Tunisie : Kaïs Saïed et le degré zéro de l’autoritarisme

Depuis le «coup d’éclat démocratique» du 25 juillet 2021, le despotisme rampant se poursuit sournoisement en Tunisie. Faisant fi des protestations de ses adversaires politiques, restant sourd aux interrogations de certains de ses propres «alliés», suscitant, chaque jour un peu plus, la méfiance et le désarroi des anti-«Frérots» (Frères musulmans, Ndlr) qui le soutiennent, Kaïs Saïed avance résolument, obsédé par un seul objectif, sanctuariser son pouvoir, s’ériger en une autorité absolue et avoir la mainmise sur le pays jusqu’à la fin de ses jours.

Par Salah El-Gharbi *

Pour y parvenir, le président de la république n’a qu’à suivre l’exemple des «anciens» : exploiter l’ingénuité d’une masse défaitiste et en grande partie inculte, chercher à satelliser les organisations nationales (UGTT, Utica, Utap, LTDH, UNFT…) et attirer dans ses filets les opportunistes de tous bords, y compris les prétendus «droit-de-l’hommistes» et leurs acabits.

En effet, comme tous les hommes et toutes les femmes de sa génération, M. Saïed a vécu dans un pays où la vie politique était incarnée par une seule personne dont la volonté, les envies et, parfois, les caprices se traduisaient, assez souvent, par des décrets.

Les débats contradictoires, la concertation ou la négociation, il n’en avait jamais entendu parler hormis sur les bancs de la faculté chaque fois qu’il était question d’étudier «l’autre monde». Par conséquent, durant des décennies, il n’a jamais entendu un responsable politique reconnaître s’être trompé d’appréciation, de jugement ou de stratégie.

Un environnement politique autocratique

La malencontreuse mésaventure de la «bataille de Bizerte», le hasardeux choix de la «collectivisation»…, dans les années 1960, aucun responsable n’aurait eu le courage de s’adresser à la population pour lui en expliquer les tenants et les aboutissants, pour justifier des choix, ou pour reconnaître qu’on avait failli…

En outre, le jeune Kaïs Saïed a baigné dans un environnement médiatique où la baignade quotidienne du président à Monastir se transformait aussitôt en un événement qui ouvrait le Journal télévisé, ce qui explique pourquoi, aujourd’hui, il trouve scandaleux que la télévision nationale ne lui accorde pas les mêmes «droits», celui de passer à la «Une» du sacro-saint JT du soir et lui donner, ainsi, l’occasion de vociférer, de menacer, de radoter et de s’écouter parler au peuple.

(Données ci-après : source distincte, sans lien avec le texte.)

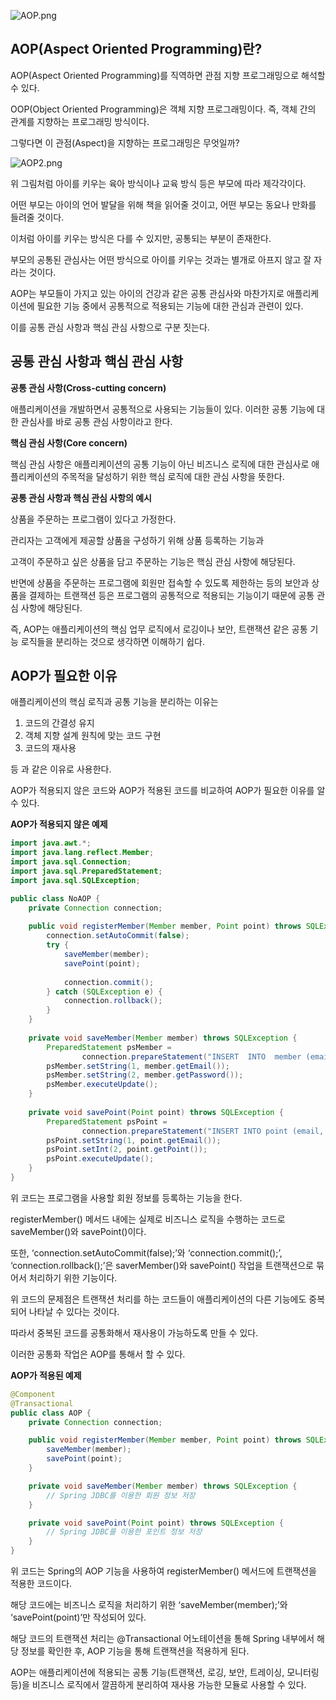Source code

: ![AOP.png](https://s3-us-west-2.amazonaws.com/secure.notion-static.com/d986fdcc-25c2-410d-afa9-19915993d2dd/AOP.png)

## AOP(Aspect Oriented Programming)란?

AOP(Aspect Oriented Programming)를 직역하면 관점 지향 프로그래밍으로 해석할 수 있다.

OOP(Object Oriented Programming)은 객체 지향 프로그래밍이다. 즉, 객체 간의 관계를 지향하는 프로그래밍 방식이다.

그렇다면 이 관점(Aspect)을 지향하는 프로그래밍은 무엇일까?

![AOP2.png](https://s3-us-west-2.amazonaws.com/secure.notion-static.com/3f29bb3e-74b8-43e6-b108-a17830be1afc/AOP2.png)

위 그림처럼 아이를 키우는 육아 방식이나 교육 방식 등은 부모에 따라 제각각이다.

어떤 부모는 아이의 언어 발달을 위해 책을 읽어줄 것이고, 어떤 부모는 동요나 만화를 들려줄 것이다.

이처럼 아이를 키우는 방식은 다를 수 있지만, 공통되는 부분이 존재한다.

부모의 공통된 관심사는 어떤 방식으로 아이를 키우는 것과는 별개로 아프지 않고 잘 자라는 것이다.

AOP는 부모들이 가지고 있는 아이의 건강과 같은 공통 관심사와 마찬가지로 애플리케이션에 필요한 기능 중에서 공통적으로 적용되는 기능에 대한 관심과 관련이 있다.

이를 공통 관심 사항과 핵심 관심 사항으로 구분 짓는다.

## 공통 관심 사항과 핵심 관심 사항

**공통 관심 사항(Cross-cutting concern)**

애플리케이션을 개발하면서 공통적으로 사용되는 기능들이 있다. 이러한 공통 기능에 대한 관심사를 바로 공통 관심 사항이라고 한다.

**핵심 관심 사항(Core concern)**

핵심 관심 사항은 애플리케이션의 공통 기능이 아닌 비즈니스 로직에 대한 관심사로 애플리케이션의 주목적을 달성하기 위한 핵심 로직에 대한 관심 사항을 뜻한다.

**공통 관심 사항과 핵심 관심 사항의 예시**

상품을 주문하는 프로그램이 있다고 가정한다.

관리자는 고객에게 제공할 상품을 구성하기 위해 상품 등록하는 기능과

고객이 주문하고 싶은 상품을 담고 주문하는 기능은 핵심 관심 사항에 해당된다.

반면에 상품을 주문하는 프로그램에 회원만 접속할 수 있도록 제한하는 등의 보안과 상품을 결제하는 트랜잭션 등은 프로그램의 공통적으로 적용되는 기능이기 때문에 공통 관심 사항에 해당된다.

즉, AOP는 애플리케이션의 핵심 업무 로직에서 로깅이나 보안, 트랜잭션 같은 공통 기능 로직들을 분리하는 것으로 생각하면 이해하기 쉽다.

## AOP가 필요한 이유

애플리케이션의 핵심 로직과 공통 기능을 분리하는 이유는

1. 코드의 간결성 유지
2. 객체 지향 설계 원칙에 맞는 코드 구현
3. 코드의 재사용

등 과 같은 이유로 사용한다.

AOP가 적용되지 않은 코드와 AOP가 적용된 코드를 비교하여 AOP가 필요한 이유를 알 수 있다.

**AOP가 적용되지 않은 예제**

```java
import java.awt.*;
import java.lang.reflect.Member;
import java.sql.Connection;
import java.sql.PreparedStatement;
import java.sql.SQLException;

public class NoAOP {
    private Connection connection;
    
    public void registerMember(Member member, Point point) throws SQLException {
        connection.setAutoCommit(false);
        try {
            saveMember(member);
            savePoint(point);
            
            connection.commit();
        } catch (SQLException e) {
            connection.rollback();
        }
    }
    
    private void saveMember(Member member) throws SQLException {
        PreparedStatement psMember = 
                connection.prepareStatement("INSERT  INTO  member (email, password) VALUES (?, ?)");
        psMember.setString(1, member.getEmail());
        psMember.setString(2, member.getPassword());
        psMember.executeUpdate();
    }
    
    private void savePoint(Point point) throws SQLException {
        PreparedStatement psPoint =
                connection.prepareStatement("INSERT INTO point (email, point) VALUES (?, ?)");
        psPoint.setString(1, point.getEmail());
        psPoint.setInt(2, point.getPoint());
        psPoint.executeUpdate();
    }
}
```

위 코드는 프로그램을 사용할 회원 정보를 등록하는 기능을 한다.

registerMember() 메서드 내에는 실제로 비즈니스 로직을 수행하는 코드로 saveMember()와 savePoint()이다.

또한, ‘connection.setAutoCommit(false);’와 ‘connection.commit();’, ‘connection.rollback();’은 saverMember()와 savePoint() 작업을 트랜잭션으로 묶어서 처리하기 위한 기능이다.

위 코드의 문제점은 트랜잭션 처리를 하는 코드들이 애플리케이션의 다른 기능에도 중복되어 나타날 수 있다는 것이다.

따라서 중복된 코드를 공통화해서 재사용이 가능하도록 만들 수 있다.

이러한 공통화 작업은 AOP를 통해서 할 수 있다.

**AOP가 적용된 예제**

```java
@Component
@Transactional
public class AOP {
    private Connection connection;

    public void registerMember(Member member, Point point) throws SQLException {
        saveMember(member);
        savePoint(point);
    }

    private void saveMember(Member member) throws SQLException {
        // Spring JDBC를 이용한 회원 정보 저장
    }

    private void savePoint(Point point) throws SQLException {
        // Spring JDBC를 이용한 포인트 정보 저장
    }
}
```

위 코드는 Spring의 AOP 기능을 사용하여 registerMember() 메서드에 트랜잭션을 적용한 코드이다.

해당 코드에는 비즈니스 로직을 처리하기 위한 ‘saveMember(member);’와 ‘savePoint(point)’만 작성되어 있다.

해당 코드의 트랜잭션 처리는 @Transactional 어노테이션을 통해 Spring 내부에서 해당 정보를 확인한 후, AOP 기능을 통해 트랜잭션을 적용하게 된다.

AOP는 애플리케이션에 적용되는 공통 기능(트랜잭션, 로깅, 보안, 트레이싱, 모니터링 등)을 비즈니스 로직에서 깔끔하게 분리하여 재사용 가능한 모듈로 사용할 수 있다.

Depuis des mois, notre président a beau nous promettre un «monde nouveau», à la fois «propre, égalitaire et juste». En fait, il ne fait qu’exhumer, pour nous, le monde d’avant, avec l’inspiration en moins. Dans le réchauffé qu’il nous sert, il est aisé de retrouver les mêmes condiments d’autrefois. Ainsi, pour détourner le «peuple» de ses préoccupations les plus essentielles, il s’invente des combats chimériques. Pour lui, la pauvreté, le chômage, l’insécurité ne seraient plus les vrais ennemis. Les partis politiques et les «Frérots» seraient la vraie menace pour le bien-être de la nation et pour le devenir du pays.

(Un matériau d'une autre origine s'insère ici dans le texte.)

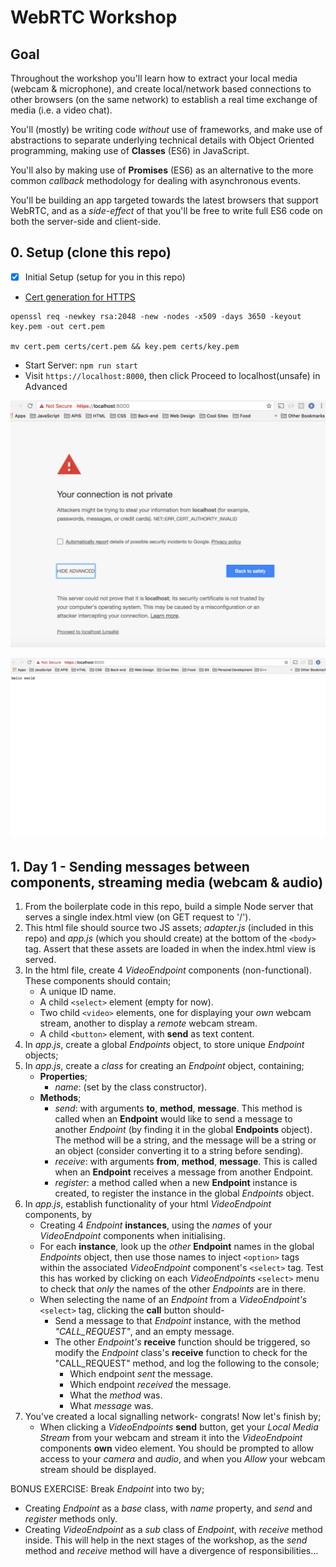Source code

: # WebRTC Workshop

## Goal

Throughout the workshop you'll learn how to extract your local media (webcam & microphone),
and create local/network based connections to other browsers (on the same network) to establish a
real time exchange of media (i.e. a video chat).

You'll (mostly) be writing code *without* use of frameworks, and make use of abstractions
to separate underlying technical details with Object Oriented programming,
making use of **Classes** (ES6) in JavaScript.

You'll also by making use of **Promises** (ES6) as an alternative to the more common *callback*
methodology for dealing with asynchronous events.

You'll be building an app targeted towards the latest browsers that support WebRTC, and
as a *side-effect* of that you'll be free to write full ES6 code on both the server-side and
client-side.

## 0. Setup (clone this repo)

- [x] Initial Setup (setup for you in this repo)

- [Cert generation for HTTPS]((https://docs.nodejitsu.com/articles/HTTP/servers/how-to-create-a-HTTPS-server/))

```
openssl req -newkey rsa:2048 -new -nodes -x509 -days 3650 -keyout key.pem -out cert.pem

mv cert.pem certs/cert.pem && key.pem certs/key.pem
```
- Start Server: `npm run start`
- Visit `https://localhost:8000`, then click Proceed to localhost(unsafe) in Advanced

![proceed](docs/proceed.png)

![hello](docs/hello.png)

## 1. Day 1 - Sending messages between components, streaming media (webcam & audio)  

1. From the boilerplate code in this repo, build a simple Node server that serves a
single index.html view (on GET request to '/').
2. This html file should source two JS assets; *adapter.js* (included in this repo) and
*app.js* (which you should create) at the bottom of the `<body>` tag. Assert that these assets
are loaded in when the index.html view is served.
3. In the html file, create 4 *VideoEndpoint* components (non-functional).
   These components should contain;
   - A unique ID name.
   - A child `<select>` element (empty for now).
   - Two child `<video>` elements, one for displaying your *own* webcam stream, another to display
a *remote* webcam stream.
   - A child `<button>` element, with **send** as text content.
4. In *app.js*, create a global *Endpoints* object, to store unique *Endpoint* objects;
5. In *app.js*, create a *class* for creating an *Endpoint* object, containing;
   - **Properties**;
      - *name*: (set by the class constructor).
   - **Methods**;
      - *send*: with arguments **to**, **method**, **message**. This method is called when
        an **Endpoint** would like to send a message to another *Endpoint* (by finding it
        in the global **Endpoints** object). The method will be a string, and the message will be a string or an object (consider converting it to a string before sending).
      - *receive*: with arguments **from**, **method**, **message**. This is called when
        an **Endpoint** receives a message from another Endpoint.
      - *register*: a method called when a new **Endpoint** instance is created, to register
         the instance in the global *Endpoints* object.
5. In *app.js*, establish functionality of your html *VideoEndpoint* components, by
   - Creating 4 *Endpoint* **instances**, using the *names* of your *VideoEndpoint* components
   when initialising.
   - For each **instance**, look up the *other* **Endpoint** names in the global *Endpoints* object,
   then use those names to inject `<option>` tags within the associated *VideoEndpoint* component's
   `<select>` tag. Test this has worked by clicking on each *VideoEndpoint*s `<select>` menu to check
   that *only* the names of the other *Endpoints* are in there.
   - When selecting the name of an *Endpoint* from a *VideoEndpoint's* `<select>` tag, clicking
   the **call** button should-
      - Send a message to that *Endpoint* instance, with the method *"CALL_REQUEST"*, and an empty
      message.
      - The other *Endpoint's* **receive** function should be triggered, so modify the *Endpoint*
      class's **receive** function to check for the "CALL_REQUEST" method, and log the following
      to the console;
         - Which endpoint *sent* the message.
         - Which endpoint *received* the message.
         - What the *method* was.
         - What *message* was.
6. You've created a local signalling network- congrats! Now let's finish by;
   - When clicking a *VideoEndpoints* **send** button, get your *Local Media Stream*
   from your webcam and stream it into the *VideoEndpoint* components **own** video
   element. You should be prompted to allow access to your *camera* and *audio*, and
   when you *Allow* your webcam stream should be displayed.


BONUS EXERCISE: Break *Endpoint* into two by;
   - Creating *Endpoint* as a *base* class, with *name* property, and *send* and *register*
    methods only.
   - Creating *VideoEndpoint* as a *sub* class of *Endpoint*, with *receive* method inside.
This will help in the next stages of the workshop, as the *send* method and *receive* method
will have a divergence of responsibilities...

Comme tous les apprentis-despotes de par le monde, notre président est porteur d’un message messianique, nous promettant un monde meilleur où la «démocratie», débarrassée de ses «résidus» (État de droit, droits de l’homme, multipartisme, libertés individuelles…), serait renouvelée, étant désormais basée sur des prétendues valeurs plus sûres.

Saïed, Poutine, Xi Jinping et les autres

La «démocratie» que prêche notre président est plus saine puisqu’il en incarne, à travers sa personne, toute la pureté.

Et cette approche n’est pas l’apanage de notre «despote». Elle opère partout, sur la planète, là où le «peuple», résigné et soumis, démissionne et, cédant à la paresse, préfère se décharger sur un tuteur auquel il confie son destin.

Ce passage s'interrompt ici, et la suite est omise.